[Start of section]

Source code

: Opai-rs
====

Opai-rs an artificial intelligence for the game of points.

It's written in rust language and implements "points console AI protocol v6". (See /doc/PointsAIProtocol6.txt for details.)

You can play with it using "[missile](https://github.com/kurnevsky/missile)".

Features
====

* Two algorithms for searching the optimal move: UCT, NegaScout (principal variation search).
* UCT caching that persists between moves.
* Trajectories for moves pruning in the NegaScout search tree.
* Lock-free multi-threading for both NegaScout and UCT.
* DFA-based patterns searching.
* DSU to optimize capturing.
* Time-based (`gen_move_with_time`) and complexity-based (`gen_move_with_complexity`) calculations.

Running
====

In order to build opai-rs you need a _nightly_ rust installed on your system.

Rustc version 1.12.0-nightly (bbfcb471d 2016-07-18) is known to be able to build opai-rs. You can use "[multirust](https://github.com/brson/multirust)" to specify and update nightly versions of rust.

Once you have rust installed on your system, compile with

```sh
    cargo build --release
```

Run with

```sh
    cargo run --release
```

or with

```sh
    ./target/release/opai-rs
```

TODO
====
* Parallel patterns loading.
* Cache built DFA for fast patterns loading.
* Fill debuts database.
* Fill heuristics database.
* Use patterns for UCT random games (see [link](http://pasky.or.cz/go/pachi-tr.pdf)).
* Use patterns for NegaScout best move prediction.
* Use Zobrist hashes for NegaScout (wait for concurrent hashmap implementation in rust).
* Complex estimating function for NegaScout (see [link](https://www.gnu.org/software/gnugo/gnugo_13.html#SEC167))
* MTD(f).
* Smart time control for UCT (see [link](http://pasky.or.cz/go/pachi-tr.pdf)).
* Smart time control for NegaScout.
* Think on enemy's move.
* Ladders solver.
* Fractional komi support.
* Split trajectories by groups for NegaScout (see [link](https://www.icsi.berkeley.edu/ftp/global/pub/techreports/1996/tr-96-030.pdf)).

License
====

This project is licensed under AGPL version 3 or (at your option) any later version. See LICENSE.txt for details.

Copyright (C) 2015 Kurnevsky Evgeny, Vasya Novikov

[End of section]

**Instructions for the task:** Each line above that contains the word "searching" must be copied.

**Written reply:**
* Two algorithms for searching the optimal move: UCT, NegaScout (principal variation search).
* DFA-based patterns searching.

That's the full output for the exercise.